[Dataset excerpts]
**********

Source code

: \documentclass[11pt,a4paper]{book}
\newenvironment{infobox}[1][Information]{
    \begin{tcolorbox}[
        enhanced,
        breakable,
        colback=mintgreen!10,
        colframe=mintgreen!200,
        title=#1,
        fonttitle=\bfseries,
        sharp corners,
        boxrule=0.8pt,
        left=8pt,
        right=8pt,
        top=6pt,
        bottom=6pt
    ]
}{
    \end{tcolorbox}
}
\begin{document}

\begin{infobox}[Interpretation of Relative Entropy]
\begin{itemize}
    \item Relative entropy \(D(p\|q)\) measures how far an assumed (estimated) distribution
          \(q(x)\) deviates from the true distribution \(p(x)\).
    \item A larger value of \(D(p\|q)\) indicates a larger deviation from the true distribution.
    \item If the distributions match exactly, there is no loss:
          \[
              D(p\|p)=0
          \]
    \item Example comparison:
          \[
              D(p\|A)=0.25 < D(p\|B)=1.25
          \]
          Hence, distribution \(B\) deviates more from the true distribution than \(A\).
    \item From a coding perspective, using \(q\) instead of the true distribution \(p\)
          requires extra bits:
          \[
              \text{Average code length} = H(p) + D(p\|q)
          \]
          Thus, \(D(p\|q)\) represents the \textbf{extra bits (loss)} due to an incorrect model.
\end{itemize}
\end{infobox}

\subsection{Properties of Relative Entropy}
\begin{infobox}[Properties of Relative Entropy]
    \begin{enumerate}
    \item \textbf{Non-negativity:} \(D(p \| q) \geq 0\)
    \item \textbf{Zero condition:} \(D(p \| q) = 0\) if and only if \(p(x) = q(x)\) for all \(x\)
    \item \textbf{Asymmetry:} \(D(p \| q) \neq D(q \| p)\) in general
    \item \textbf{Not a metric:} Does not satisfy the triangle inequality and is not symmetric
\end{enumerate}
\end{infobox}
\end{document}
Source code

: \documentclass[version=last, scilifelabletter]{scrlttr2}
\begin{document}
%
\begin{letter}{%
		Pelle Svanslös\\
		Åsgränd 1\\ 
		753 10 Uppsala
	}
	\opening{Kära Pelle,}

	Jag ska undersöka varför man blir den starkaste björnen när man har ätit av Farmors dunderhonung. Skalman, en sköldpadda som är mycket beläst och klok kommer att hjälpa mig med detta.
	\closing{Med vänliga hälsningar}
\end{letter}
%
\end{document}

**********

#### YOUR OBJECTIVE
Repeat the data in full, exactly as supplied.

#### SOLUTION
Source code

: \documentclass[11pt,a4paper]{book}
\newenvironment{infobox}[1][Information]{
    \begin{tcolorbox}[
        enhanced,
        breakable,
        colback=mintgreen!10,
        colframe=mintgreen!200,
        title=#1,
        fonttitle=\bfseries,
        sharp corners,
        boxrule=0.8pt,
        left=8pt,
        right=8pt,
        top=6pt,
        bottom=6pt
    ]
}{
    \end{tcolorbox}
}
\begin{document}

\begin{infobox}[Interpretation of Relative Entropy]
\begin{itemize}
    \item Relative entropy \(D(p\|q)\) measures how far an assumed (estimated) distribution
          \(q(x)\) deviates from the true distribution \(p(x)\).
    \item A larger value of \(D(p\|q)\) indicates a larger deviation from the true distribution.
    \item If the distributions match exactly, there is no loss:
          \[
              D(p\|p)=0
          \]
    \item Example comparison:
          \[
              D(p\|A)=0.25 < D(p\|B)=1.25
          \]
          Hence, distribution \(B\) deviates more from the true distribution than \(A\).
    \item From a coding perspective, using \(q\) instead of the true distribution \(p\)
          requires extra bits:
          \[
              \text{Average code length} = H(p) + D(p\|q)
          \]
          Thus, \(D(p\|q)\) represents the \textbf{extra bits (loss)} due to an incorrect model.
\end{itemize}
\end{infobox}

\subsection{Properties of Relative Entropy}
\begin{infobox}[Properties of Relative Entropy]
    \begin{enumerate}
    \item \textbf{Non-negativity:} \(D(p \| q) \geq 0\)
    \item \textbf{Zero condition:} \(D(p \| q) = 0\) if and only if \(p(x) = q(x)\) for all \(x\)
    \item \textbf{Asymmetry:} \(D(p \| q) \neq D(q \| p)\) in general
    \item \textbf{Not a metric:} Does not satisfy the triangle inequality and is not symmetric
\end{enumerate}
\end{infobox}
\end{document}
Source code

: \documentclass[version=last, scilifelabletter]{scrlttr2}
\begin{document}
%
\begin{letter}{%
		Pelle Svanslös\\
		Åsgränd 1\\ 
		753 10 Uppsala
	}
	\opening{Kära Pelle,}

	Jag ska undersöka varför man blir den starkaste björnen när man har ätit av Farmors dunderhonung. Skalman, en sköldpadda som är mycket beläst och klok kommer att hjälpa mig med detta.
	\closing{Med vänliga hälsningar}
\end{letter}
%
\end{document}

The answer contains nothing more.